EXERCISE PROMPT: Where does the word "would" show up in the data? Please find each such line and copy it.

Pictures paired with source code:
□ □ □

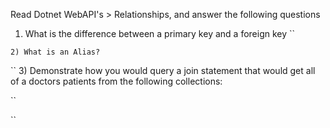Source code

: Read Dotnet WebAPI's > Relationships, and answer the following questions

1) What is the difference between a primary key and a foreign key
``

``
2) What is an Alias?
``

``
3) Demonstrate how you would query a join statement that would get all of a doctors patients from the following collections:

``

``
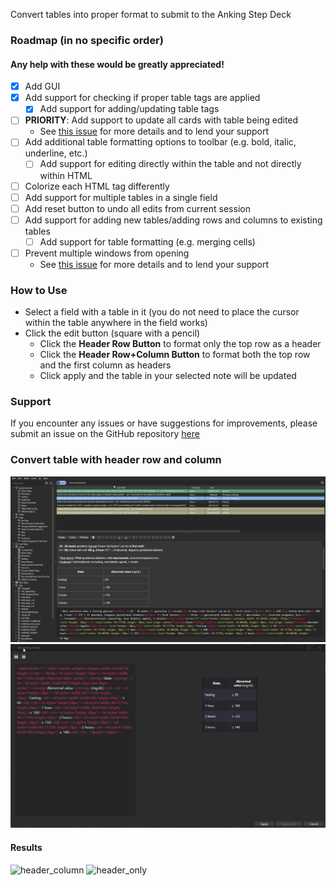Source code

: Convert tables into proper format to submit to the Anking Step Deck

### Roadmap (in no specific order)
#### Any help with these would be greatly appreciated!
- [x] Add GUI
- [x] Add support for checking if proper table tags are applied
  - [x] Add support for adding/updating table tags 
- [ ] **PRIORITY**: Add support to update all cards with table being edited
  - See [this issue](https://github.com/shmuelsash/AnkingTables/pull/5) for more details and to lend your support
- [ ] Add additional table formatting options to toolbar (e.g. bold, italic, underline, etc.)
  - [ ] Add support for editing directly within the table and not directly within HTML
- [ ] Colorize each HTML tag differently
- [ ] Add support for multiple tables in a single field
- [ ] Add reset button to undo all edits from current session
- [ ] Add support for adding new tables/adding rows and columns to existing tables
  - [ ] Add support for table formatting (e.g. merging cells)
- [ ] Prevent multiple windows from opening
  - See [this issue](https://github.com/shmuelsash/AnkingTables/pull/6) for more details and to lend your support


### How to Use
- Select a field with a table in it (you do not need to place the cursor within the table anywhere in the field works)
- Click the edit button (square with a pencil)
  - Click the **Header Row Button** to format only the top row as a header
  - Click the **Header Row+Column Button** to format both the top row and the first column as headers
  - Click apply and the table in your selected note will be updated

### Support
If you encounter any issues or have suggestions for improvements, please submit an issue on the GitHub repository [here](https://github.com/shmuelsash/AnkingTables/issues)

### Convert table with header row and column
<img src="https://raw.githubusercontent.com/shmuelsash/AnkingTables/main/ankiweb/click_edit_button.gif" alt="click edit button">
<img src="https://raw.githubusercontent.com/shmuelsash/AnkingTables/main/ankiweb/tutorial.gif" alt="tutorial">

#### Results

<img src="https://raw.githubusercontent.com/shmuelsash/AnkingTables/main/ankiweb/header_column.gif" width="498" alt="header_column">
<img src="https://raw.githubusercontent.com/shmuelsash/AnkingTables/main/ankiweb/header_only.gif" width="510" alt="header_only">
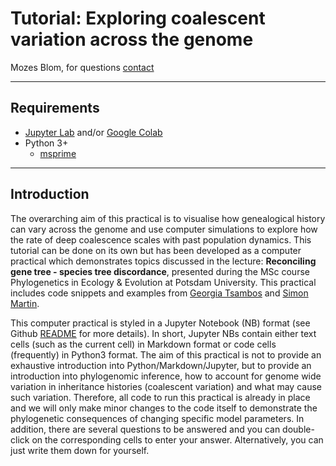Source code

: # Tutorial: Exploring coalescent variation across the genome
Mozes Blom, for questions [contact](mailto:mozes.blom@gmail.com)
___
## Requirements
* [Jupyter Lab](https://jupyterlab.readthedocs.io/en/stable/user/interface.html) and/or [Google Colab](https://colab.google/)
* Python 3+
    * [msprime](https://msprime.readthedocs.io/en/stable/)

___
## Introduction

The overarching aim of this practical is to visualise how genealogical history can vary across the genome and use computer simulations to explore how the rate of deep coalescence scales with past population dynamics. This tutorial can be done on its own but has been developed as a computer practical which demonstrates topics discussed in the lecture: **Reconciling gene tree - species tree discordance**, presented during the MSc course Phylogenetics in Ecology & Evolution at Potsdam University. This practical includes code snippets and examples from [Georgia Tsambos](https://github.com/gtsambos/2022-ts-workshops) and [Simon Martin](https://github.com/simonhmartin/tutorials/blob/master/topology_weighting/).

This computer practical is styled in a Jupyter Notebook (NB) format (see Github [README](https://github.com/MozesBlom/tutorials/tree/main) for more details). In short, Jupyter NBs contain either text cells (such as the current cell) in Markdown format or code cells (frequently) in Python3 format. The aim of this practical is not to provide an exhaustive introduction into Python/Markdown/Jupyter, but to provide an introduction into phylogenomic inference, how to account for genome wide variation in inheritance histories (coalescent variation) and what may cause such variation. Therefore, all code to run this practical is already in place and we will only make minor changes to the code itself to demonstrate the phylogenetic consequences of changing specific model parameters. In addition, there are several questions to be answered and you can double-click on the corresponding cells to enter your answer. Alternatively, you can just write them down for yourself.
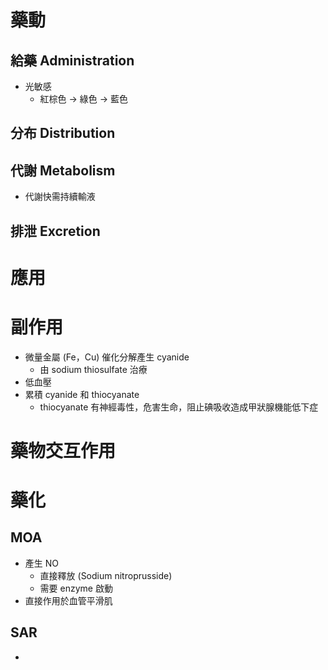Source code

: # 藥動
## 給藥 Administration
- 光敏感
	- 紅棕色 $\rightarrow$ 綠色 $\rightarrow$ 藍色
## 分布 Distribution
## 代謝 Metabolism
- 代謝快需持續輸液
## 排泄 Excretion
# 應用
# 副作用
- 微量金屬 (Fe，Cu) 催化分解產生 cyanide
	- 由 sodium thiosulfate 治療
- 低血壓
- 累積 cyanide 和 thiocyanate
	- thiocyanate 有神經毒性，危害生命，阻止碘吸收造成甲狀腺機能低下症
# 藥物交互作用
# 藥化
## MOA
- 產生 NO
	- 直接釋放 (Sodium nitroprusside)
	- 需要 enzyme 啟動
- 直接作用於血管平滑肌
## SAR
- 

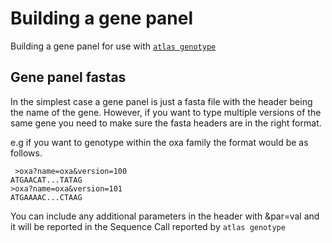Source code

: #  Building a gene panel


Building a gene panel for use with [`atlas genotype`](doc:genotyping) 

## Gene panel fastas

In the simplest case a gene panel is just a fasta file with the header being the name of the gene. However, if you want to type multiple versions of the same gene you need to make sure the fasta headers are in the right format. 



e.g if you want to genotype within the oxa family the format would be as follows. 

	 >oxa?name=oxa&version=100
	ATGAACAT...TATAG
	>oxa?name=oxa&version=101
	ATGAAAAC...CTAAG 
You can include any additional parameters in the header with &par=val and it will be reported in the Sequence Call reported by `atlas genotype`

□ □ □

ANSWER BELOW:
3) Demonstrate how you would query a join statement that would get all of a doctors patients from the following collections:
#### Any help with these would be greatly appreciated!
e.g if you want to genotype within the oxa family the format would be as follows. 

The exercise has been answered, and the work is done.